Alla sospensione, in base all’indicata valutazione (ma indipendentemente dall’altro requisito, della prevenzione), il giudice italiano può pervenire anche quando sia pendente all’estero una causa connessa per pregiudizialità rispetto a quella promossa in Italia.

Secondo l’opinione che pare preferibile il provvedimento di sospensione va emesso nelle forme dell’ordinanza (che ex 42 c.p.c. [Regolamento necessario di competenza] parrebbe suscettibile di impugnazione mediante regolamento necessario di competenza).

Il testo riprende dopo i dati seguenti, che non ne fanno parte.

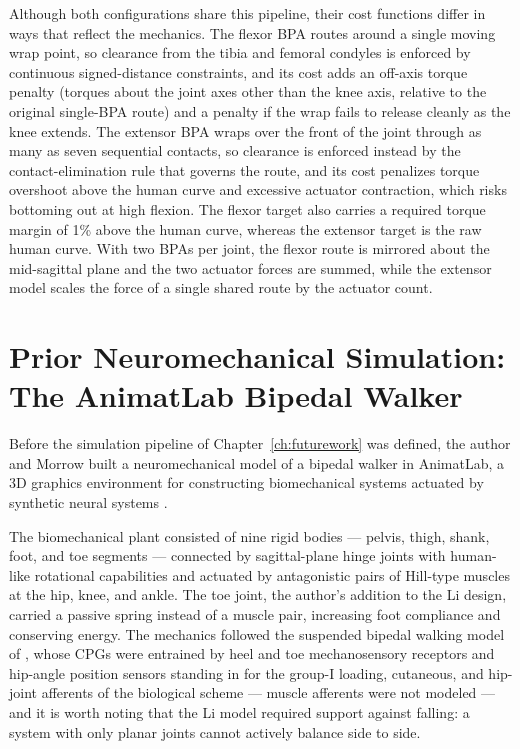 Although both configurations share this pipeline, their cost functions differ in ways that reflect the mechanics. The flexor BPA routes around a single moving wrap point, so clearance from the tibia and femoral condyles is enforced by continuous signed-distance constraints, and its cost adds an off-axis torque penalty (torques about the joint axes other than the knee axis, relative to the original single-BPA route) and a penalty if the wrap fails to release cleanly as the knee extends. The extensor BPA wraps over the front of the joint through as many as seven sequential contacts, so clearance is enforced instead by the contact-elimination rule that governs the route, and its cost penalizes torque overshoot above the human curve and excessive actuator contraction, which risks bottoming out at high flexion. The flexor target also carries a required torque margin of 1\% above the human curve, whereas the extensor target is the raw human curve. With two BPAs per joint, the flexor route is mirrored about the mid-sagittal plane and the two actuator forces are summed, while the extensor model scales the force of a single shared route by the actuator count.

\section{Prior Neuromechanical Simulation: The AnimatLab Bipedal Walker}\label{sec:prior_walker}

Before the simulation pipeline of Chapter~\ref{ch:futurework} was defined, the author and Morrow built a neuromechanical model of a bipedal walker in AnimatLab, a 3D graphics environment for constructing biomechanical systems actuated by synthetic neural systems \citep{cofer_animatlab_2010}. 

The biomechanical plant consisted of nine rigid bodies --- pelvis, thigh, shank, foot, and toe segments --- connected by sagittal-plane hinge joints with human-like rotational capabilities and actuated by antagonistic pairs of Hill-type muscles at the hip, knee, and ankle. The toe joint, the author's addition to the Li design, carried a passive spring instead of a muscle pair, increasing foot compliance and conserving energy. The mechanics followed the suspended bipedal walking model of \citet{li_bipedal_2017}, whose CPGs were entrained by heel and toe mechanosensory receptors and hip-angle position sensors standing in for the group-I loading, cutaneous, and hip-joint afferents of the biological scheme --- muscle afferents were not modeled --- and it is worth noting that the Li model required support against falling: a system with only planar joints cannot actively balance side to side.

Esenzioni dalla giurisdizione

In virtù di una norma consuetudinaria di diritto internazionale, cui il diritto italiano si conforma (10, comma I Cost.: «L’ordinamento giuridico italiano si conforma alle norme del diritto internazionale generalmente riconosciute»), sono esenti dalla giurisdizione gli Stati esteri in tutto ciò che costituisce esercizio della loro sovranità. La giurisdizione italiana si esercita invece anche nei loro confronti, con le stesse limitazioni stabilite in genere nei confronti dello straniero, quando esplicano la loro attività in rapporti di diritto privato. Tuttavia le misure esecutive e cautelari possono compiersi a loro danno solo in caso di reciprocità e previa autorizzazione del Ministro della giustizia (l. 1263/1926).

Godono di immunità dalla giurisdizione anche gli agenti diplomatici e consolari stranieri accreditati presso lo Stato italiano.